The third line of evidence against this theory—i.e., the evidence in favour of the transmission of acquired characters—is to constitute the subject-matter of future chapters. Therefore it will here be sufficient to adduce only one fact of this kind. And I select it because it is one that has been dealt with by Weismann himself. In one of his more recent statements he says:—

The distinguished botanist De Vries has proved that certain constituents of the cell body—e. g., the chromatophores of Algae—pass directly from the maternal ovum to the daughter organism, while the male germ-cells generally contain no chromatophores. Here it appears possible that a transmission of somatogenetic variation has occurred[24].

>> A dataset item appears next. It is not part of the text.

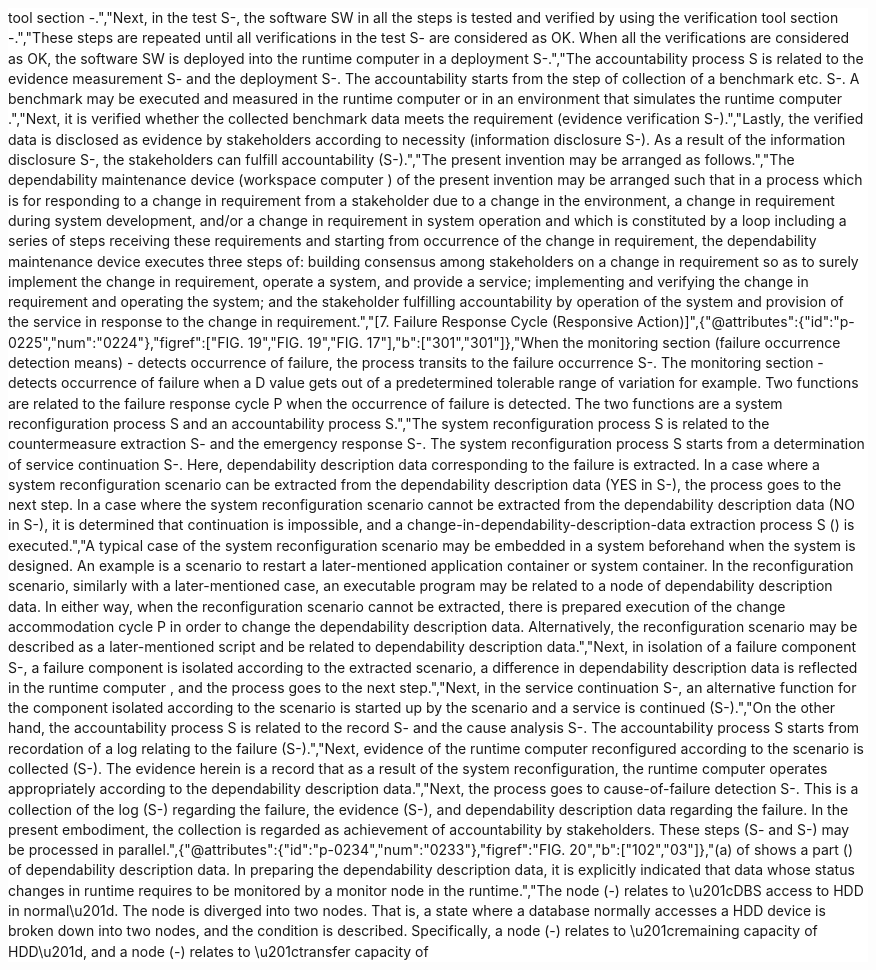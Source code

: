 tool section -.","Next, in the test S-, the software SW in all the steps is tested and verified by using the verification tool section -.","These steps are repeated until all verifications in the test S- are considered as OK. When all the verifications are considered as OK, the software SW is deployed into the runtime computer  in a deployment S-.","The accountability process S is related to the evidence measurement S- and the deployment S-. The accountability  starts from the step of collection of a benchmark etc. S-. A benchmark may be executed and measured in the runtime computer  or in an environment that simulates the runtime computer .","Next, it is verified whether the collected benchmark data meets the requirement (evidence verification S-).","Lastly, the verified data is disclosed as evidence by stakeholders according to necessity (information disclosure S-). As a result of the information disclosure S-, the stakeholders can fulfill accountability (S-).","The present invention may be arranged as follows.","The dependability maintenance device (workspace computer ) of the present invention may be arranged such that in a process which is for responding to a change in requirement from a stakeholder due to a change in the environment, a change in requirement during system development, and\/or a change in requirement in system operation and which is constituted by a loop including a series of steps receiving these requirements and starting from occurrence of the change in requirement, the dependability maintenance device executes three steps of: building consensus among stakeholders on a change in requirement so as to surely implement the change in requirement, operate a system, and provide a service; implementing and verifying the change in requirement and operating the system; and the stakeholder fulfilling accountability by operation of the system and provision of the service in response to the change in requirement.","[7. Failure Response Cycle (Responsive Action)]",{"@attributes":{"id":"p-0225","num":"0224"},"figref":["FIG. 19","FIG. 19","FIG. 17"],"b":["301","301"]},"When the monitoring section (failure occurrence detection means) - detects occurrence of failure, the process transits to the failure occurrence S-. The monitoring section - detects occurrence of failure when a D value gets out of a predetermined tolerable range of variation for example. Two functions are related to the failure response cycle P when the occurrence of failure is detected. The two functions are a system reconfiguration process S and an accountability process S.","The system reconfiguration process S is related to the countermeasure extraction S- and the emergency response S-. The system reconfiguration process S starts from a determination of service continuation S-. Here, dependability description data corresponding to the failure is extracted. In a case where a system reconfiguration scenario can be extracted from the dependability description data (YES in S-), the process goes to the next step. In a case where the system reconfiguration scenario cannot be extracted from the dependability description data (NO in S-), it is determined that continuation is impossible, and a change-in-dependability-description-data extraction process S () is executed.","A typical case of the system reconfiguration scenario may be embedded in a system beforehand when the system is designed. An example is a scenario to restart a later-mentioned application container or system container. In the reconfiguration scenario, similarly with a later-mentioned case, an executable program may be related to a node of dependability description data. In either way, when the reconfiguration scenario cannot be extracted, there is prepared execution of the change accommodation cycle P in order to change the dependability description data. Alternatively, the reconfiguration scenario may be described as a later-mentioned script and be related to dependability description data.","Next, in isolation of a failure component S-, a failure component is isolated according to the extracted scenario, a difference in dependability description data is reflected in the runtime computer , and the process goes to the next step.","Next, in the service continuation S-, an alternative function for the component isolated according to the scenario is started up by the scenario and a service is continued (S-).","On the other hand, the accountability process S is related to the record S- and the cause analysis S-. The accountability process S starts from recordation of a log relating to the failure (S-).","Next, evidence of the runtime computer  reconfigured according to the scenario is collected (S-). The evidence herein is a record that as a result of the system reconfiguration, the runtime computer  operates appropriately according to the dependability description data.","Next, the process goes to cause-of-failure detection S-. This is a collection of the log (S-) regarding the failure, the evidence (S-), and dependability description data regarding the failure. In the present embodiment, the collection is regarded as achievement of accountability by stakeholders. These steps (S- and S-) may be processed in parallel.",{"@attributes":{"id":"p-0234","num":"0233"},"figref":"FIG. 20","b":["102","03"]},"(a) of  shows a part () of dependability description data. In preparing the dependability description data, it is explicitly indicated that data whose status changes in runtime requires to be monitored by a monitor node in the runtime.","The node (-) relates to \u201cDBS access to HDD in normal\u201d. The node is diverged into two nodes. That is, a state where a database normally accesses a HDD device is broken down into two nodes, and the condition is described. Specifically, a node (-) relates to \u201cremaining capacity of HDD\u201d, and a node (-) relates to \u201ctransfer capacity of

Now although, as Weismann goes on to observe, “in these lower plants, the separation between somatic and reproductive cells is slight,” in the facts to which he alludes we appear to have good evidence of an influence exercised by somatic cells upon the germinal contents of reproductive cells. And if such an influence is capable of being exercised in the case of “these lower plants,” it follows that there is no such absolute separation between somatic tissues and germ-plasm as Weismann’s theory requires. Moreover it follows that, if the essential distinction between germ-plasm and somato-plasm (or “somatic idio-plasm”) is thus violated at the very foundation of the multicellular organisms, there ceases to be any a priori reason for drawing arbitrary limits, either as to the level of organization at which such “transmission of somatogenetic variation has occurred,” or as to the degree of detail into which it may extend. Both these matters then stand to be tested by observation; and the burden of proof lies with the school of Weismann to show at what level of organization, and at what degree of representation, somatogenetic changes cease to reproduce themselves by heredity.

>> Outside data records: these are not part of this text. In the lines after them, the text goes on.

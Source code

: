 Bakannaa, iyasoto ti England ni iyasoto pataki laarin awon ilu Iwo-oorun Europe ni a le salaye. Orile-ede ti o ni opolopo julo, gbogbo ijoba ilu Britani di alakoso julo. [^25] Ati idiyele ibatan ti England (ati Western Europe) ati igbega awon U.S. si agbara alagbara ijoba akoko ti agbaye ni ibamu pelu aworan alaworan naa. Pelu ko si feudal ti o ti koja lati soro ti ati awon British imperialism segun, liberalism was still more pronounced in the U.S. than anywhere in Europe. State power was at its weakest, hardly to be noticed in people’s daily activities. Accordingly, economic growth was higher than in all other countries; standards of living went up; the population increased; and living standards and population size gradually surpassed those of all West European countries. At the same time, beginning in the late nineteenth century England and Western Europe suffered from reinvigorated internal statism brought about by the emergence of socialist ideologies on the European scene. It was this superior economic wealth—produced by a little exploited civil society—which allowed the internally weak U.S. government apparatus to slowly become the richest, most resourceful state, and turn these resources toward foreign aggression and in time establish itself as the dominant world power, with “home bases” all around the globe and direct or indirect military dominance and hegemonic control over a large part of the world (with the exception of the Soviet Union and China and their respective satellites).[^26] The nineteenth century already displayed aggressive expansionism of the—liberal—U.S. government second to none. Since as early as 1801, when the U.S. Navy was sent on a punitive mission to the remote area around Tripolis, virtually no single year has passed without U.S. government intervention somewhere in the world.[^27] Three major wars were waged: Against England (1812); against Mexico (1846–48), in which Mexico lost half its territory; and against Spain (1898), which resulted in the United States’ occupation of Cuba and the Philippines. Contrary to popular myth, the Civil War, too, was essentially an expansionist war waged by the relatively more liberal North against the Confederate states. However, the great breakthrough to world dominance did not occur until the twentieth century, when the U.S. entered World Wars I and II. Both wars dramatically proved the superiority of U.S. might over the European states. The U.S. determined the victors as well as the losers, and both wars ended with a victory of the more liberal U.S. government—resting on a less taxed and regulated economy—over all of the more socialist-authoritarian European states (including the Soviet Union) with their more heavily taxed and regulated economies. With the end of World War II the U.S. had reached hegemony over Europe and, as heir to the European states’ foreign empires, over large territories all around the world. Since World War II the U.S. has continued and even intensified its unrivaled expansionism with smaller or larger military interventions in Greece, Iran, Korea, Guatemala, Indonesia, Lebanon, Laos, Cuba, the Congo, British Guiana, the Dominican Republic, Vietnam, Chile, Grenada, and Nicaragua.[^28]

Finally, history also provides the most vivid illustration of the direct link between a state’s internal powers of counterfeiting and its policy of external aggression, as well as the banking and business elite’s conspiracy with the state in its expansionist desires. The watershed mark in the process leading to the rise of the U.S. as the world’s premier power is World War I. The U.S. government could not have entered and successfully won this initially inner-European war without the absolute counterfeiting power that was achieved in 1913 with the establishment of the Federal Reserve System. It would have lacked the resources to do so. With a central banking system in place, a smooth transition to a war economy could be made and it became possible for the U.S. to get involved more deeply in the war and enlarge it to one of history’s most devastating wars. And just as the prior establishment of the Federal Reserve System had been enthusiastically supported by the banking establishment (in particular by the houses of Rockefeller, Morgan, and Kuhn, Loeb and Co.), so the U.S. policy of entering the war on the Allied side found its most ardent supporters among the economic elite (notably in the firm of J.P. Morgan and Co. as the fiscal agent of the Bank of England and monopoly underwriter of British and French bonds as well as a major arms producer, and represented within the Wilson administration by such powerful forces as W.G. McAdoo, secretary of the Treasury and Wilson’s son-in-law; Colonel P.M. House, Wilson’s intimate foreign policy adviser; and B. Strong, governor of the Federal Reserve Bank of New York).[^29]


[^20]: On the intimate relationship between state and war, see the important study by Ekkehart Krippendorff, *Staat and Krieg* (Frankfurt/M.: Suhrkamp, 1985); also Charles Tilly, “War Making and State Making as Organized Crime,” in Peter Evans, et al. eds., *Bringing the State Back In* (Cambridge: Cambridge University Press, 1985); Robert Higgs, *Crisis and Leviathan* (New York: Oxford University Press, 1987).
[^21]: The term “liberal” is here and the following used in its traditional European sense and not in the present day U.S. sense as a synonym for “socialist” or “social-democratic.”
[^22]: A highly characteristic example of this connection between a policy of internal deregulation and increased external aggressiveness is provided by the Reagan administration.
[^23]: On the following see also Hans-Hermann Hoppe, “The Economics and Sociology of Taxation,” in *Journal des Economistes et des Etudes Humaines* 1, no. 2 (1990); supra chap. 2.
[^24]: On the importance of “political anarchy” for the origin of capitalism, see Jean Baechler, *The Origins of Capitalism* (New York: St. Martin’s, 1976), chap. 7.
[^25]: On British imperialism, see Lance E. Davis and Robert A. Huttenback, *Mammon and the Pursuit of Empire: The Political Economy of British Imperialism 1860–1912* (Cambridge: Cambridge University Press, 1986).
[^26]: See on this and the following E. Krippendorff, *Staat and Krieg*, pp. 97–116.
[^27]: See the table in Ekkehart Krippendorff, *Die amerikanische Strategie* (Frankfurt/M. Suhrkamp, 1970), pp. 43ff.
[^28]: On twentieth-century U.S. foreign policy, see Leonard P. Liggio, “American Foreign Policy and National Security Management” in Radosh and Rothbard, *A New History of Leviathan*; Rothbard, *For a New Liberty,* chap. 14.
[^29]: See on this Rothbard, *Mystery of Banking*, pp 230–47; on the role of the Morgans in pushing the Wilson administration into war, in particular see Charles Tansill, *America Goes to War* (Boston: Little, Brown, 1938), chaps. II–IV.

Passing on, then, to higher levels of organization, and therefore to higher degrees of representation, I shall endeavour to show that this burden of proof cannot be discharged. For I shall endeavour to show, not merely, as just shown, that there ceases to be any a priori reason for drawing arbitrary limits with respect either to levels of organization or to degrees of representation, but that, as a matter of fact, there are no such limits as the passage above quoted assigns. On the contrary, I believe there is as good evidence to prove the not unfrequent transmission of acquired (“somatogenetic”) characters among the higher plants—and even among the higher animals—as there is of the occurrence of this phenomenon in the case of the Alga just mentioned. But in order to do this evidence justice, I shall have to take a new point of departure and consider as a separate question the transmissibility of acquired characters. Meanwhile, and as far as Weismann’s theory of heredity is concerned, it is enough to have shown,—if I have been successful in doing so,—that not only is there no evidence to sustain his fundamental postulate touching the material of heredity having always occupied a separate “sphere” of its own “since the first origin of life”; but that there is good evidence to prove the contrary. For whether or not the reciprocal action of “somato-plasm” and “germ-plasm” can ever proceed to the extent of causing acquired characters to be inherited (so as to produce “representative congenital changes”), all that is distinctive in this theory must be regarded as barren speculation, unless it can be shown that the foregoing facts have failed to prove such a reciprocal action as ever occurring in any lower degree (so as to produce “specialized congenital changes”).

CHAPTER IV.

Examination of Weismann’s Theory of Evolution (1891).

Having now considered germ-plasm as perpetually continuous, we have next to regard it as unalterably stable.

First, let it be noted that these two fundamental and distinctive postulates of the whole Weismannian system are so intimately connected as to be in large measure mutually dependent. For, on the one hand, if germ-plasm has not been perpetually continuous since the first origin of life, it cannot have been absolutely stable “since the first origin of sexual propagation”: every time that its hereditary characters are modified by its containing soma (whether or not representatively so), its stability has been so far upset. On the other hand, if germ-plasm has not been absolutely stable, it cannot have been perpetually continuous “since the first origin of life.” As often as its stability has been upset, its “molecular structure” has been modified by causes ab extra, as distinguished from mixtures of germ-plasms in sexual unions. Therefore, it can no longer have been continuous in the sense of having borne an ineffaceable record of all congenital variations, due to sexual unions, throughout the entire phylogeny of the Metaphyta and Metazoa. At most it can have been continuous only in the attenuated sense, that however much and however often its hereditary characters may have been modified by somatic changes on the one hand or by changes in the external conditions of life on the other, they can never have been thus modified representatively, as supposed by the theory of pangenesis.